The task =
Transcribe the records below exactly as they appear, omitting any pictures.

Data records =

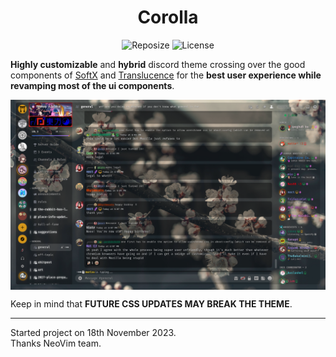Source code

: <h1 align=center>Corolla</h1> 

<div align='center'>
 
![Reposize](https://img.shields.io/github/repo-size/SidonTheTroll/Corolla?label=Repo%20Size&style=flat&logo=markdown&logoColor=FFFFFF&labelColor=%23c53f00&color=%23e8d3ad)
![License](https://img.shields.io/badge/GPLv3-License?style=flat&logo=gnu&logoColor=white&label=License&labelColor=a71e5b&color=%23e1baad)

</div>

**Highly customizable** and **hybrid** discord theme crossing over the good components of [SoftX](https://github.com/DiscordStyles/SoftX) and [Translucence](https://github.com/CapnKitten/Translucence) for the **best user experience while revamping most of the ui components**.

<img align=center src="./img/image_2023-11-20_180936312.png"> 

Keep in mind that **FUTURE CSS UPDATES MAY BREAK THE THEME**.

---

Started project on 18th November 2023.  
Thanks NeoVim team.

Response area =
Source code

: <h1 align=center>Corolla</h1> 

<div align='center'>
 
![Reposize](https://img.shields.io/github/repo-size/SidonTheTroll/Corolla?label=Repo%20Size&style=flat&logo=markdown&logoColor=FFFFFF&labelColor=%23c53f00&color=%23e8d3ad)
![License](https://img.shields.io/badge/GPLv3-License?style=flat&logo=gnu&logoColor=white&label=License&labelColor=a71e5b&color=%23e1baad)

</div>

**Highly customizable** and **hybrid** discord theme crossing over the good components of [SoftX](https://github.com/DiscordStyles/SoftX) and [Translucence](https://github.com/CapnKitten/Translucence) for the **best user experience while revamping most of the ui components**.

<img align=center src="./img/image_2023-11-20_180936312.png"> 

Keep in mind that **FUTURE CSS UPDATES MAY BREAK THE THEME**.

---

Started project on 18th November 2023.  
Thanks NeoVim team.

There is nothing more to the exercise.